Answer with nothing except the number of lines in the listing that include the word "other".

-- Data for analysis follows --

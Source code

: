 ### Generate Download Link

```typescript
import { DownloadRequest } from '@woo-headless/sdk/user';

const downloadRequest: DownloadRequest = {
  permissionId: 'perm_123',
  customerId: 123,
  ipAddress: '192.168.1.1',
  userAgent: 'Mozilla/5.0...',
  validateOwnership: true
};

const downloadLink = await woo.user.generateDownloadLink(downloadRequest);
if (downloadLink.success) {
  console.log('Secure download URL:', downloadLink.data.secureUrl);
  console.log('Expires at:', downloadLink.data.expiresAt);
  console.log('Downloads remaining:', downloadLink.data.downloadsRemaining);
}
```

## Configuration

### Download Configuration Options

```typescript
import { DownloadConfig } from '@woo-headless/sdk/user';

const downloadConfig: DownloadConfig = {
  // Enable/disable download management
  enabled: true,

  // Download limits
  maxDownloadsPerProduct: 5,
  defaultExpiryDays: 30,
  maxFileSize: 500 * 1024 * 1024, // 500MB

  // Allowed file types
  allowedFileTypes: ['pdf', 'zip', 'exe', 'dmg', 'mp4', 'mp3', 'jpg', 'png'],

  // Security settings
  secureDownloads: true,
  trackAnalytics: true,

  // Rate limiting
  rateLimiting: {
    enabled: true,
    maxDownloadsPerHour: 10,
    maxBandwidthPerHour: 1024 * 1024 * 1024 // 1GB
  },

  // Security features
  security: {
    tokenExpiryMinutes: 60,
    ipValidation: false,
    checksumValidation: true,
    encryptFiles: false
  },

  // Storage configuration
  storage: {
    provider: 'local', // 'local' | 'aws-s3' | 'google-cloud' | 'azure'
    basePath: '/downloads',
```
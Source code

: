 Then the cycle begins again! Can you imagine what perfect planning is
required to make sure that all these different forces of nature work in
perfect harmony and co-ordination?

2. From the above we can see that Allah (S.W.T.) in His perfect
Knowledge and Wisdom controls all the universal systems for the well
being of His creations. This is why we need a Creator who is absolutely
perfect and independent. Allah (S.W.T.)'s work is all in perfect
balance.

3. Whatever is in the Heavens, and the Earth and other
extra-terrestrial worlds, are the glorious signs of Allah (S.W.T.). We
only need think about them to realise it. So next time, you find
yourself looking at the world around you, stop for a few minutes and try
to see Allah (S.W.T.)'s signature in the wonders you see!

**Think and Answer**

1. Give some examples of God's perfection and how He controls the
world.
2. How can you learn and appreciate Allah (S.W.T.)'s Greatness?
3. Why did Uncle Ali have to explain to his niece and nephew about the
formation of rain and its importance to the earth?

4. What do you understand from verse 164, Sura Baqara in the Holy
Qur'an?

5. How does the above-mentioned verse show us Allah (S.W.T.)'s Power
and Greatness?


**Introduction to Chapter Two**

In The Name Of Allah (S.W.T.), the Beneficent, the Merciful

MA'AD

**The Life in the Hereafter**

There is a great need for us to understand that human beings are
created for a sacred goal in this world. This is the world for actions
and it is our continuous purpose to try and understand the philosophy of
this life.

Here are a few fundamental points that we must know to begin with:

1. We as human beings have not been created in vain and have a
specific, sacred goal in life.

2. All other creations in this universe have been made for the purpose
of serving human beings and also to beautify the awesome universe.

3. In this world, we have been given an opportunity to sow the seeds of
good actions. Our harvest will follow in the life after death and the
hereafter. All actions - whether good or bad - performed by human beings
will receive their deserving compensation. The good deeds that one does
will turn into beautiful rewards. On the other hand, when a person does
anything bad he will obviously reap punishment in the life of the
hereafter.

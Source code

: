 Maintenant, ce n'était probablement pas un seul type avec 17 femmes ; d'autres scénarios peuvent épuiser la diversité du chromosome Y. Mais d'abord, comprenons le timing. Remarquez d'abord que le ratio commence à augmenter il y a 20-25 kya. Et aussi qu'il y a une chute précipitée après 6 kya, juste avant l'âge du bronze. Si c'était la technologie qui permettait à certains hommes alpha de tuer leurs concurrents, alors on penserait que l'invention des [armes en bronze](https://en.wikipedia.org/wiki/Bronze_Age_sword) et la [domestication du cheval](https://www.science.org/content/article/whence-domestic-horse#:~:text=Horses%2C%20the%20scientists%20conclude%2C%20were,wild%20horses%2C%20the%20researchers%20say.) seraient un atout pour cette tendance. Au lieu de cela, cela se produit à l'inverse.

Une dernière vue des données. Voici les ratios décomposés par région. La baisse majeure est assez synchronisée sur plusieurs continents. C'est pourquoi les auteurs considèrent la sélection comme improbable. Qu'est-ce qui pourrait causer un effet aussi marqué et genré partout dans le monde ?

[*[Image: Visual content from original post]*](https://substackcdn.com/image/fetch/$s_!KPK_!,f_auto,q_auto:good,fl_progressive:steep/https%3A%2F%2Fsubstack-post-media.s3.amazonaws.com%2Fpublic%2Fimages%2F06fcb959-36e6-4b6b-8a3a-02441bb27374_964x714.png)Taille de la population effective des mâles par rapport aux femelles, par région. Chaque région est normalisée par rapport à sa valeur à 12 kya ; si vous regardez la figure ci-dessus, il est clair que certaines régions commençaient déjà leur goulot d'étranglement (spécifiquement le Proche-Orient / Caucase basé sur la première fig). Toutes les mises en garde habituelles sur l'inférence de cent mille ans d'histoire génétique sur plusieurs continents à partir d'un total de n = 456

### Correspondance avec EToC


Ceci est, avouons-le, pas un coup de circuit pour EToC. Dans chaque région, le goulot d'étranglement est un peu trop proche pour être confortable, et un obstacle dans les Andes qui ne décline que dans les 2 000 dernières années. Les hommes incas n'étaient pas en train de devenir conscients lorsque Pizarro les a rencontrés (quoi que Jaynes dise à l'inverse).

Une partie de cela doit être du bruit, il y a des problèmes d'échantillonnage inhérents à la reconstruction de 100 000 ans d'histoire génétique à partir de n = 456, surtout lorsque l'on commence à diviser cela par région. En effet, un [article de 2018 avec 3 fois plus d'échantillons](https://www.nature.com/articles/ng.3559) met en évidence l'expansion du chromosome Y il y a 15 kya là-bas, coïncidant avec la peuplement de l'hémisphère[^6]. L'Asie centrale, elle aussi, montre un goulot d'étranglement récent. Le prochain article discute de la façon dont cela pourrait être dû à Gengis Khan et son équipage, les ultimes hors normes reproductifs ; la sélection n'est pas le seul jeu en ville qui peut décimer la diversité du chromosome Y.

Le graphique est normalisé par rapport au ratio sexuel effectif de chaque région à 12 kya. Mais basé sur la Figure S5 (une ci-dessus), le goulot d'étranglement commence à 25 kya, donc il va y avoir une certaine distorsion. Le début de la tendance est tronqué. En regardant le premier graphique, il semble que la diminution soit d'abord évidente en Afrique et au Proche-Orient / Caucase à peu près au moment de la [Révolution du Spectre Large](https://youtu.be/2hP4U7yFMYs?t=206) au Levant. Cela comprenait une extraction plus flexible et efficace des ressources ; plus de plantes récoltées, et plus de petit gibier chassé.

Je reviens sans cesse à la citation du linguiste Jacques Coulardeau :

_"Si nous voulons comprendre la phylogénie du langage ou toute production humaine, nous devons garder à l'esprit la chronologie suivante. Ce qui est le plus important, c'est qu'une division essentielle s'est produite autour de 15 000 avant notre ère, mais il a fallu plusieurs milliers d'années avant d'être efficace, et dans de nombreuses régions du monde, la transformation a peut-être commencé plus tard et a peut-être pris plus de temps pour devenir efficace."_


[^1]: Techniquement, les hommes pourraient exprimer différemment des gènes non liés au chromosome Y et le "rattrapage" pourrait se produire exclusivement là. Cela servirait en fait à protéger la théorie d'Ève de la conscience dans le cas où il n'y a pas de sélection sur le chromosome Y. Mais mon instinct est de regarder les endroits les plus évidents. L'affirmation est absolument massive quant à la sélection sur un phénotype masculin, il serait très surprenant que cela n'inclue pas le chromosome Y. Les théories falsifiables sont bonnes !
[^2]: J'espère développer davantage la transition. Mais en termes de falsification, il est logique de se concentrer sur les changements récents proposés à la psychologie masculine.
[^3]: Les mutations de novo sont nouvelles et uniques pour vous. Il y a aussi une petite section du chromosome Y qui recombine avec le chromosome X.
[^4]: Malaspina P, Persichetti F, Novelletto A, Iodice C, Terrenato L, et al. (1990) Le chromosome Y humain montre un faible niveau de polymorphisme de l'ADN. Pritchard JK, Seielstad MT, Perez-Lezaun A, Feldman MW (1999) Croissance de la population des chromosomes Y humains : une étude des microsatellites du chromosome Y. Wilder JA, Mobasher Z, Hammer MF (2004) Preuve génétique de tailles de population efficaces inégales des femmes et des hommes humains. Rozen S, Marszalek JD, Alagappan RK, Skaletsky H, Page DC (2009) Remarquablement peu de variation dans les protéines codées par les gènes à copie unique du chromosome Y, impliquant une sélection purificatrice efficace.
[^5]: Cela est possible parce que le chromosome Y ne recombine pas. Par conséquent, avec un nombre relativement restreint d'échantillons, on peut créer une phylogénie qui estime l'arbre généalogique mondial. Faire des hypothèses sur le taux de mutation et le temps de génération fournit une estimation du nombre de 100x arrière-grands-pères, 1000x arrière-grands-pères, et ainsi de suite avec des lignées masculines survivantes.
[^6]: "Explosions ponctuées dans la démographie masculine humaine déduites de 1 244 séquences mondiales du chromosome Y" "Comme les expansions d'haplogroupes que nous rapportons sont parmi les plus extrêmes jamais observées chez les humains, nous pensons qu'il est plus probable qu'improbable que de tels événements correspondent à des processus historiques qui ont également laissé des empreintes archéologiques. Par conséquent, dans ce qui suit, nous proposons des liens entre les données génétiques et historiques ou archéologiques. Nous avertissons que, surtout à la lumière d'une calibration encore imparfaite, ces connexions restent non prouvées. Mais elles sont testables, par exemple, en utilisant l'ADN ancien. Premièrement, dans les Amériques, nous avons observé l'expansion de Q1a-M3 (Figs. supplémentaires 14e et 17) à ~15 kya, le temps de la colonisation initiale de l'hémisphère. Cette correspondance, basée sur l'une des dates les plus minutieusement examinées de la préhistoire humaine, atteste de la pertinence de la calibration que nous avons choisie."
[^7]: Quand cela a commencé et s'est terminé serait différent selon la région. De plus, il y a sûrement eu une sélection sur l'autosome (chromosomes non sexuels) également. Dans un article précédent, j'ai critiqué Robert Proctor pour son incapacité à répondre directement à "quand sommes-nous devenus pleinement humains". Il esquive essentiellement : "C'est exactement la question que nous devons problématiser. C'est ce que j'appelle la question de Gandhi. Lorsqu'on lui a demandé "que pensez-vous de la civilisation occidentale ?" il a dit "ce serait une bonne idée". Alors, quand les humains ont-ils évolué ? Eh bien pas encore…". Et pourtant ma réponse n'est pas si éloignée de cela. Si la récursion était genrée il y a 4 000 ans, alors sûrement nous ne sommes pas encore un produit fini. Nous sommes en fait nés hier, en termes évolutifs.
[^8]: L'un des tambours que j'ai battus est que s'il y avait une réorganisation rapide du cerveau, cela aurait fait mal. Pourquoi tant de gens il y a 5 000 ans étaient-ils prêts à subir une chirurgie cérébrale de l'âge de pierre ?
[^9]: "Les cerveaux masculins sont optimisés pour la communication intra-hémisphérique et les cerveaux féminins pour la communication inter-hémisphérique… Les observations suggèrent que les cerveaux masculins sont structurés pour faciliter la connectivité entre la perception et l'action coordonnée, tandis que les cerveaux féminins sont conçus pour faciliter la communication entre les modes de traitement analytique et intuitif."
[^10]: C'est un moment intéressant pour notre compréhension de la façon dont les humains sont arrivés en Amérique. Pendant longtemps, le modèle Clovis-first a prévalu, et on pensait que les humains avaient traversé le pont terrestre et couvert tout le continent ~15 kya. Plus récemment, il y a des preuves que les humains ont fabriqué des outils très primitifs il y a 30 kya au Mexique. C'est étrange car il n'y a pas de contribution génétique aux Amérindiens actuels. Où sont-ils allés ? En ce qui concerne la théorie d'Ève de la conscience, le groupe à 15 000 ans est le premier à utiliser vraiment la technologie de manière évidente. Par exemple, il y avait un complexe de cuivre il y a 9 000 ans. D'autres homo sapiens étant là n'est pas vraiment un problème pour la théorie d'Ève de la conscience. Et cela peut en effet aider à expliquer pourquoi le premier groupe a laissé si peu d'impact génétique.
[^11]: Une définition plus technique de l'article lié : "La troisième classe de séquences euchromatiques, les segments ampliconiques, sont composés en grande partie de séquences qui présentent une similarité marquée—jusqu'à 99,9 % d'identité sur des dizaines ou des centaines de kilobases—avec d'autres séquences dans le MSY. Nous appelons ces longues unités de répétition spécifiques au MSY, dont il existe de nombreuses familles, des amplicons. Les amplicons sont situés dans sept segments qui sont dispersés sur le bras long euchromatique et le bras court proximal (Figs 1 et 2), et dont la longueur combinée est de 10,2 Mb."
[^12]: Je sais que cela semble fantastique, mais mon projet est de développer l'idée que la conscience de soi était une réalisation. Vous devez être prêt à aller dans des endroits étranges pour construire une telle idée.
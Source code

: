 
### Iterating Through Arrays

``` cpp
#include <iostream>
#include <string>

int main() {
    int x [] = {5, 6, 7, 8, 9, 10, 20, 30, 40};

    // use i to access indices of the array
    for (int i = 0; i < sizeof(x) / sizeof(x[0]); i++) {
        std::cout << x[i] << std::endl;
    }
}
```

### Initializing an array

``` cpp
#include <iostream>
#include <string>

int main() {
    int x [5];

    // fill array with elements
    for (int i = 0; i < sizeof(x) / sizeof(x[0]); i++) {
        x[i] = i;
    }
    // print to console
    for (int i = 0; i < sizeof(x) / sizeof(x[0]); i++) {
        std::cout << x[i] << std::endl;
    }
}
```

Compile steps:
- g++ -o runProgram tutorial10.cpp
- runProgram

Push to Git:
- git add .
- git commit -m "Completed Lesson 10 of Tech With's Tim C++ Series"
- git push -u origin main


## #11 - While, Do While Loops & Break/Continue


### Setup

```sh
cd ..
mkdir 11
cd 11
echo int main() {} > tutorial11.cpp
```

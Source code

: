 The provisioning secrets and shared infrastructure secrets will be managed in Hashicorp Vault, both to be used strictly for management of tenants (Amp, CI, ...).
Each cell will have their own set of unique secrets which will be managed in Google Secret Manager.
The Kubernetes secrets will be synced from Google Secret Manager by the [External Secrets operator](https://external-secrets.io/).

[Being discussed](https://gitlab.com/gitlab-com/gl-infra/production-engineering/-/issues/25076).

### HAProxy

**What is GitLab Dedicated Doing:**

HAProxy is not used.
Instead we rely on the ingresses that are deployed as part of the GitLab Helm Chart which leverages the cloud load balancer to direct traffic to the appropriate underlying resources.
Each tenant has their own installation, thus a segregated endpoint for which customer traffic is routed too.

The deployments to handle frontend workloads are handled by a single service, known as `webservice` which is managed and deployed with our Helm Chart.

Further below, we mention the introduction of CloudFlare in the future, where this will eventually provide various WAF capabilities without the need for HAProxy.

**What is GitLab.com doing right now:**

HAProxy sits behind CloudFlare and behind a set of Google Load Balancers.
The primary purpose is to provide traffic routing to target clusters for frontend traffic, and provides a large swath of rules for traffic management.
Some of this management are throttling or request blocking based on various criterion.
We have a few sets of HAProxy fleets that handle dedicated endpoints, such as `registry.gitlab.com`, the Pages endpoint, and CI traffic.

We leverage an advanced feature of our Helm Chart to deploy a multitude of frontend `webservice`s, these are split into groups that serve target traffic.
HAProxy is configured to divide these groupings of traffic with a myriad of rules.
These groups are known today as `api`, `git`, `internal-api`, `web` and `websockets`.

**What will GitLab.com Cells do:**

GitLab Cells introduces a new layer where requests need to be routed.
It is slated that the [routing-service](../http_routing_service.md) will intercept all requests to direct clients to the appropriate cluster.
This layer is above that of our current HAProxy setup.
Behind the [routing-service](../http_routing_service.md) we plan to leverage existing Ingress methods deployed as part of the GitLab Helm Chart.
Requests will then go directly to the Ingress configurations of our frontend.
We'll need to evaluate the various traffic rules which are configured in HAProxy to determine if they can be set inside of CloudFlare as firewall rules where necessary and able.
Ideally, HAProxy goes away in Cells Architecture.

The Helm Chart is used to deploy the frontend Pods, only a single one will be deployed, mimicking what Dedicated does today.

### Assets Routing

-- Data for analysis concluded --

**Output of the exercise**
3